Dataset excerpts:

╔══

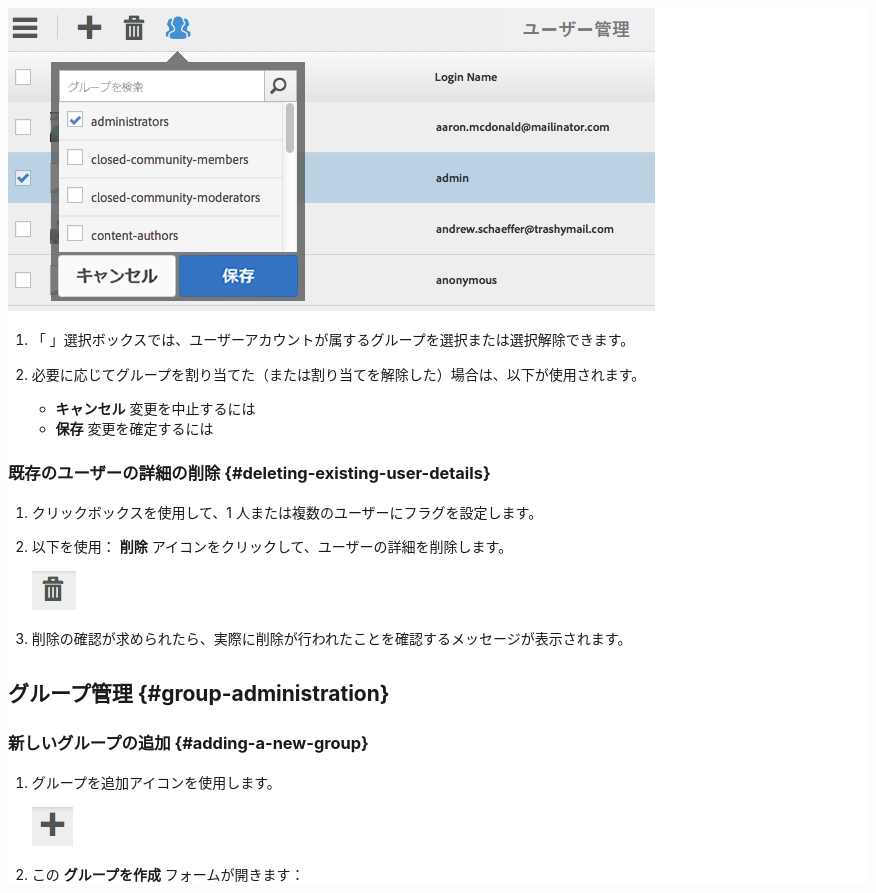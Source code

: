    ![chlimage_1-78](assets/chlimage_1-78.png)

1. 「 」選択ボックスでは、ユーザーアカウントが属するグループを選択または選択解除できます。

1. 必要に応じてグループを割り当てた（または割り当てを解除した）場合は、以下が使用されます。

   * **キャンセル** 変更を中止するには
   * **保存** 変更を確定するには

### 既存のユーザーの詳細の削除 {#deleting-existing-user-details}

1. クリックボックスを使用して、1 人または複数のユーザーにフラグを設定します。
1. 以下を使用： **削除** アイコンをクリックして、ユーザーの詳細を削除します。

   ![](do-not-localize/chlimage_1-3.png)

1. 削除の確認が求められたら、実際に削除が行われたことを確認するメッセージが表示されます。

## グループ管理 {#group-administration}

### 新しいグループの追加 {#adding-a-new-group}

1. グループを追加アイコンを使用します。

   ![](do-not-localize/chlimage_1-4.png)

1. この **グループを作成** フォームが開きます：
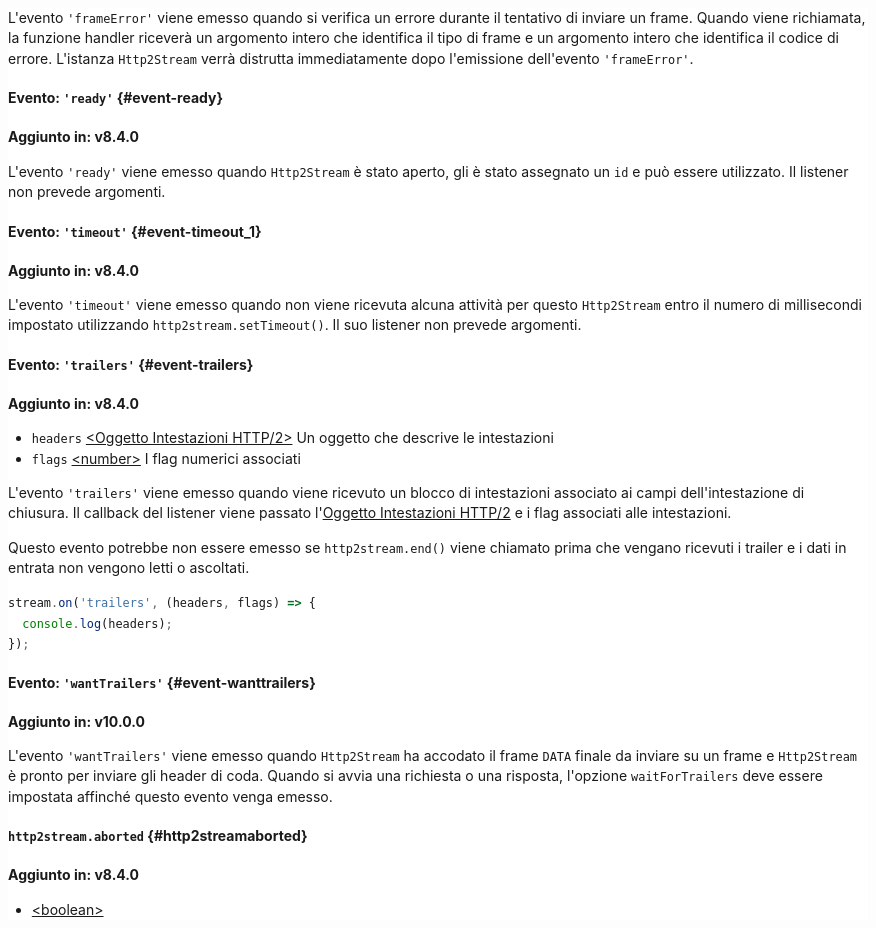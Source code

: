 L'evento `'frameError'` viene emesso quando si verifica un errore durante il tentativo di inviare un frame. Quando viene richiamata, la funzione handler riceverà un argomento intero che identifica il tipo di frame e un argomento intero che identifica il codice di errore. L'istanza `Http2Stream` verrà distrutta immediatamente dopo l'emissione dell'evento `'frameError'`.

#### Evento: `'ready'` {#event-ready}

**Aggiunto in: v8.4.0**

L'evento `'ready'` viene emesso quando `Http2Stream` è stato aperto, gli è stato assegnato un `id` e può essere utilizzato. Il listener non prevede argomenti.

#### Evento: `'timeout'` {#event-timeout_1}

**Aggiunto in: v8.4.0**

L'evento `'timeout'` viene emesso quando non viene ricevuta alcuna attività per questo `Http2Stream` entro il numero di millisecondi impostato utilizzando `http2stream.setTimeout()`. Il suo listener non prevede argomenti.

#### Evento: `'trailers'` {#event-trailers}

**Aggiunto in: v8.4.0**

- `headers` [\<Oggetto Intestazioni HTTP/2\>](/it/nodejs/api/http2#headers-object) Un oggetto che descrive le intestazioni
- `flags` [\<number\>](https://developer.mozilla.org/en-US/docs/Web/JavaScript/Data_structures#Number_type) I flag numerici associati

L'evento `'trailers'` viene emesso quando viene ricevuto un blocco di intestazioni associato ai campi dell'intestazione di chiusura. Il callback del listener viene passato l'[Oggetto Intestazioni HTTP/2](/it/nodejs/api/http2#headers-object) e i flag associati alle intestazioni.

Questo evento potrebbe non essere emesso se `http2stream.end()` viene chiamato prima che vengano ricevuti i trailer e i dati in entrata non vengono letti o ascoltati.

```js [ESM]
stream.on('trailers', (headers, flags) => {
  console.log(headers);
});
```


#### Evento: `'wantTrailers'` {#event-wanttrailers}

**Aggiunto in: v10.0.0**

L'evento `'wantTrailers'` viene emesso quando `Http2Stream` ha accodato il frame `DATA` finale da inviare su un frame e `Http2Stream` è pronto per inviare gli header di coda. Quando si avvia una richiesta o una risposta, l'opzione `waitForTrailers` deve essere impostata affinché questo evento venga emesso.

#### `http2stream.aborted` {#http2streamaborted}

**Aggiunto in: v8.4.0**

- [\<boolean\>](https://developer.mozilla.org/en-US/docs/Web/JavaScript/Data_structures#Boolean_type)

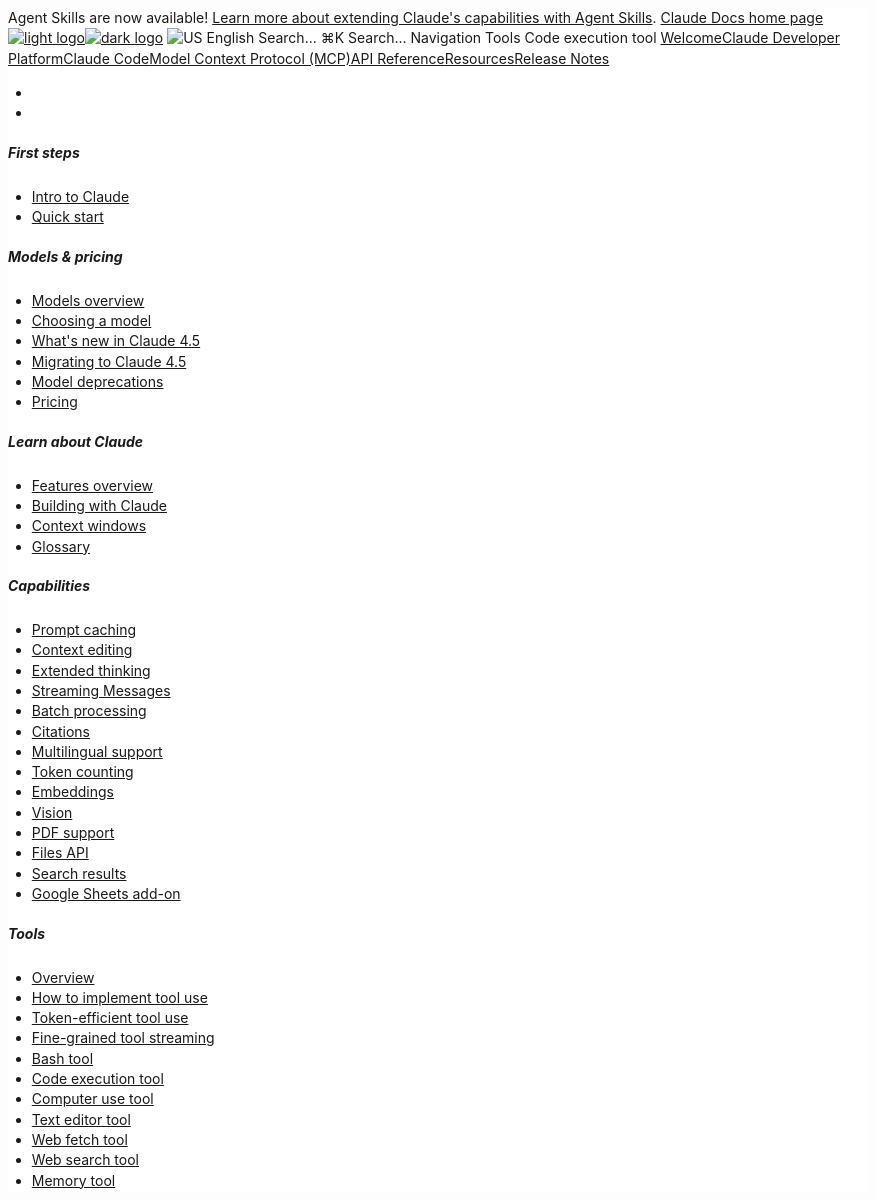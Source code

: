 Agent Skills are now available! [Learn more about extending Claude's capabilities with Agent Skills](/en/docs/agents-and-tools/agent-skills/overview).
[Claude Docs home page![light logo](https://mintcdn.com/anthropic-claude-docs/DcI2Ybid7ZEnFaf0/logo/light.svg?fit=max&auto=format&n=DcI2Ybid7ZEnFaf0&q=85&s=c877c45432515ee69194cb19e9f983a2)![dark logo](https://mintcdn.com/anthropic-claude-docs/DcI2Ybid7ZEnFaf0/logo/dark.svg?fit=max&auto=format&n=DcI2Ybid7ZEnFaf0&q=85&s=f5bb877be0cb3cba86cf6d7c88185216)](/)
![US](https://d3gk2c5xim1je2.cloudfront.net/flags/US.svg)
English
Search...
⌘K
Search...
Navigation
Tools
Code execution tool
[Welcome](/en/home)[Claude Developer Platform](/en/docs/intro)[Claude Code](/en/docs/claude-code/overview)[Model Context Protocol (MCP)](/en/docs/mcp)[API Reference](/en/api/messages)[Resources](/en/resources/overview)[Release Notes](/en/release-notes/overview)
* [](/en/docs/intro)
* [](/en/api/overview)
##### First steps
 * [Intro to Claude](/en/docs/intro)
 * [Quick start](/en/docs/get-started)
##### Models & pricing
 * [Models overview](/en/docs/about-claude/models/overview)
 * [Choosing a model](/en/docs/about-claude/models/choosing-a-model)
 * [What's new in Claude 4.5](/en/docs/about-claude/models/whats-new-claude-4-5)
 * [Migrating to Claude 4.5](/en/docs/about-claude/models/migrating-to-claude-4)
 * [Model deprecations](/en/docs/about-claude/model-deprecations)
 * [Pricing](/en/docs/about-claude/pricing)
##### Learn about Claude
 * [Features overview](/en/docs/build-with-claude/overview)
 * [Building with Claude](/en/docs/overview)
 * [Context windows](/en/docs/build-with-claude/context-windows)
 * [Glossary](/en/docs/about-claude/glossary)
##### Capabilities
 * [Prompt caching](/en/docs/build-with-claude/prompt-caching)
 * [Context editing](/en/docs/build-with-claude/context-editing)
 * [Extended thinking](/en/docs/build-with-claude/extended-thinking)
 * [Streaming Messages](/en/docs/build-with-claude/streaming)
 * [Batch processing](/en/docs/build-with-claude/batch-processing)
 * [Citations](/en/docs/build-with-claude/citations)
 * [Multilingual support](/en/docs/build-with-claude/multilingual-support)
 * [Token counting](/en/docs/build-with-claude/token-counting)
 * [Embeddings](/en/docs/build-with-claude/embeddings)
 * [Vision](/en/docs/build-with-claude/vision)
 * [PDF support](/en/docs/build-with-claude/pdf-support)
 * [Files API](/en/docs/build-with-claude/files)
 * [Search results](/en/docs/build-with-claude/search-results)
 * [Google Sheets add-on](/en/docs/agents-and-tools/claude-for-sheets)
##### Tools
 * [Overview](/en/docs/agents-and-tools/tool-use/overview)
 * [How to implement tool use](/en/docs/agents-and-tools/tool-use/implement-tool-use)
 * [Token-efficient tool use](/en/docs/agents-and-tools/tool-use/token-efficient-tool-use)
 * [Fine-grained tool streaming](/en/docs/agents-and-tools/tool-use/fine-grained-tool-streaming)
 * [Bash tool](/en/docs/agents-and-tools/tool-use/bash-tool)
 * [Code execution tool](/en/docs/agents-and-tools/tool-use/code-execution-tool)
 * [Computer use tool](/en/docs/agents-and-tools/tool-use/computer-use-tool)
 * [Text editor tool](/en/docs/agents-and-tools/tool-use/text-editor-tool)
 * [Web fetch tool](/en/docs/agents-and-tools/tool-use/web-fetch-tool)
 * [Web search tool](/en/docs/agents-and-tools/tool-use/web-search-tool)
 * [Memory tool](/en/docs/agents-and-tools/tool-use/memory-tool)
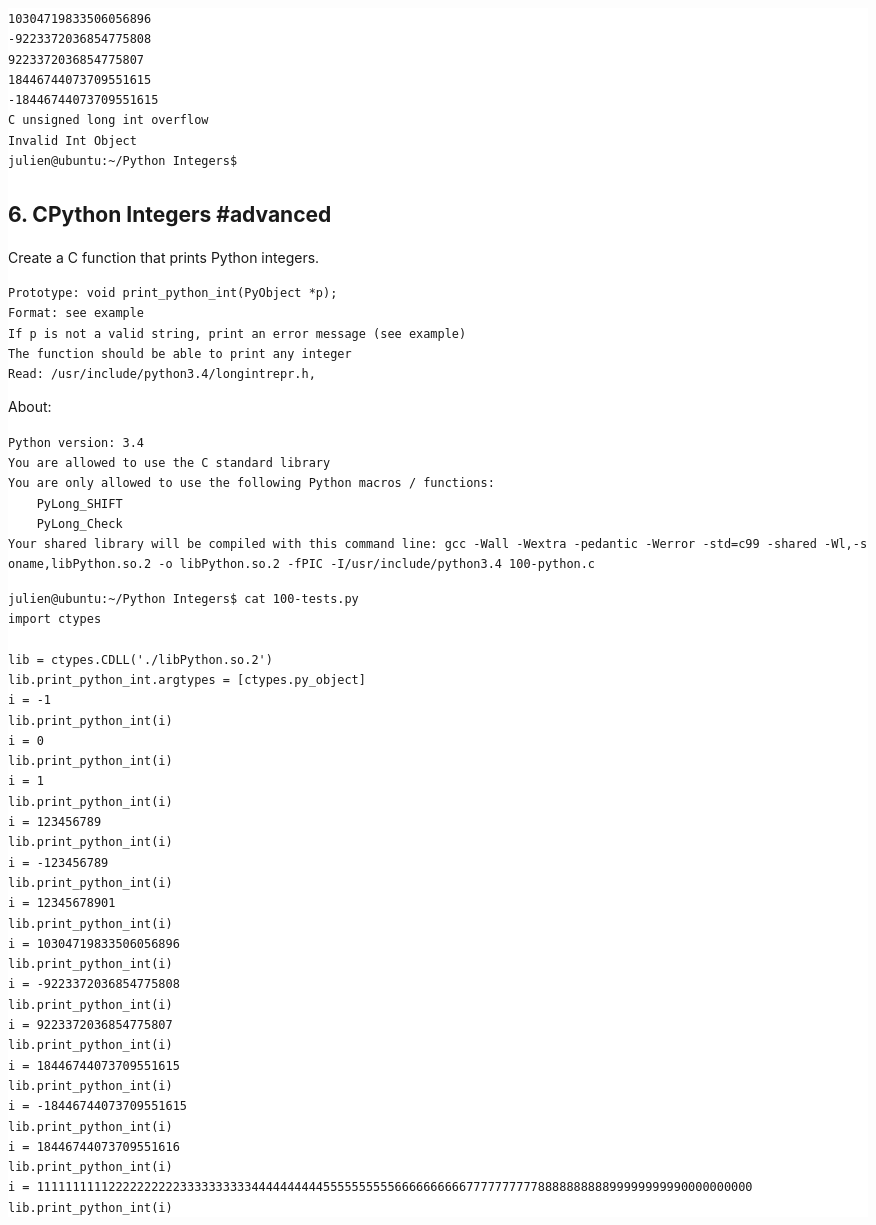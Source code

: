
 ```shell
10304719833506056896
-9223372036854775808
9223372036854775807
18446744073709551615
-18446744073709551615
C unsigned long int overflow
Invalid Int Object
julien@ubuntu:~/Python Integers$
```

## 6. CPython Integers #advanced

Create a C function that prints Python integers.

    Prototype: void print_python_int(PyObject *p);
    Format: see example
    If p is not a valid string, print an error message (see example)
    The function should be able to print any integer
    Read: /usr/include/python3.4/longintrepr.h,

About:

    Python version: 3.4
    You are allowed to use the C standard library
    You are only allowed to use the following Python macros / functions:
        PyLong_SHIFT
        PyLong_Check
    Your shared library will be compiled with this command line: gcc -Wall -Wextra -pedantic -Werror -std=c99 -shared -Wl,-soname,libPython.so.2 -o libPython.so.2 -fPIC -I/usr/include/python3.4 100-python.c

``` shell
julien@ubuntu:~/Python Integers$ cat 100-tests.py
import ctypes

lib = ctypes.CDLL('./libPython.so.2')
lib.print_python_int.argtypes = [ctypes.py_object]
i = -1
lib.print_python_int(i)
i = 0
lib.print_python_int(i)
i = 1
lib.print_python_int(i)
i = 123456789
lib.print_python_int(i)
i = -123456789
lib.print_python_int(i)
i = 12345678901
lib.print_python_int(i)
i = 10304719833506056896
lib.print_python_int(i)
i = -9223372036854775808
lib.print_python_int(i)
i = 9223372036854775807
lib.print_python_int(i)
i = 18446744073709551615
lib.print_python_int(i)
i = -18446744073709551615
lib.print_python_int(i)
i = 18446744073709551616
lib.print_python_int(i)
i = 1111111111222222222233333333334444444444555555555566666666667777777777888888888899999999990000000000
lib.print_python_int(i)
```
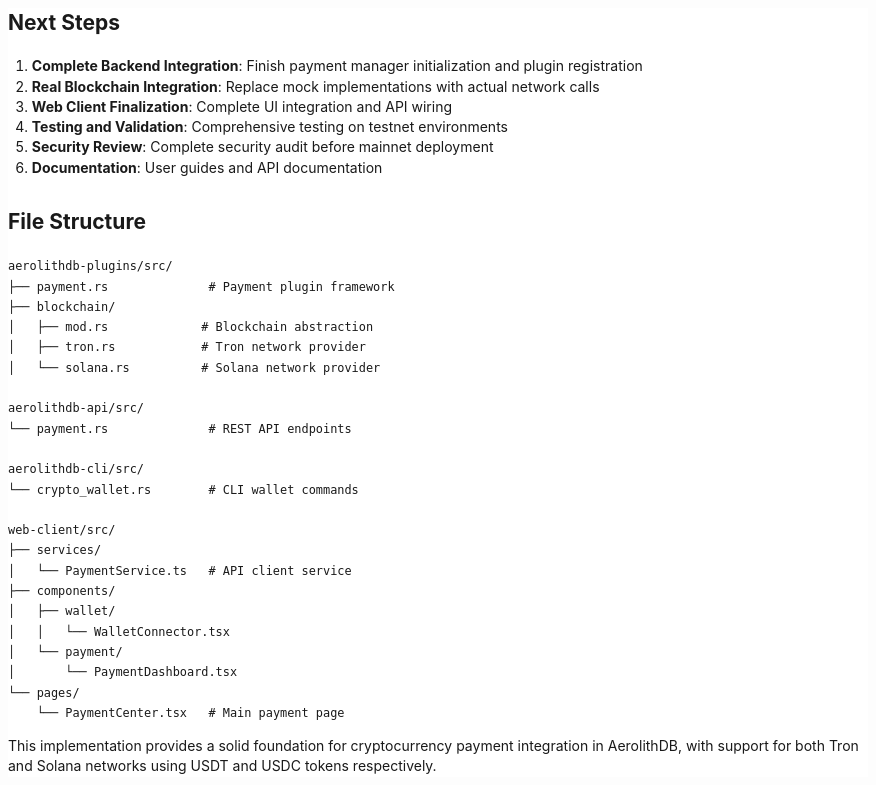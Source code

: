 ## Next Steps

1. **Complete Backend Integration**: Finish payment manager initialization and plugin registration
2. **Real Blockchain Integration**: Replace mock implementations with actual network calls
3. **Web Client Finalization**: Complete UI integration and API wiring
4. **Testing and Validation**: Comprehensive testing on testnet environments
5. **Security Review**: Complete security audit before mainnet deployment
6. **Documentation**: User guides and API documentation

## File Structure

```
aerolithdb-plugins/src/
├── payment.rs              # Payment plugin framework
├── blockchain/
│   ├── mod.rs             # Blockchain abstraction
│   ├── tron.rs            # Tron network provider
│   └── solana.rs          # Solana network provider

aerolithdb-api/src/
└── payment.rs              # REST API endpoints

aerolithdb-cli/src/
└── crypto_wallet.rs        # CLI wallet commands

web-client/src/
├── services/
│   └── PaymentService.ts   # API client service
├── components/
│   ├── wallet/
│   │   └── WalletConnector.tsx
│   └── payment/
│       └── PaymentDashboard.tsx
└── pages/
    └── PaymentCenter.tsx   # Main payment page
```

This implementation provides a solid foundation for cryptocurrency payment integration in AerolithDB, with support for both Tron and Solana networks using USDT and USDC tokens respectively.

╚══

§ EXERCISE DETAILS:
If a line in the records has the word "include", copy that line.

§ REPLY:
    Read: /usr/include/python3.4/longintrepr.h,
    Your shared library will be compiled with this command line: gcc -Wall -Wextra -pedantic -Werror -std=c99 -shared -Wl,-soname,libPython.so.2 -o libPython.so.2 -fPIC -I/usr/include/python3.4 100-python.c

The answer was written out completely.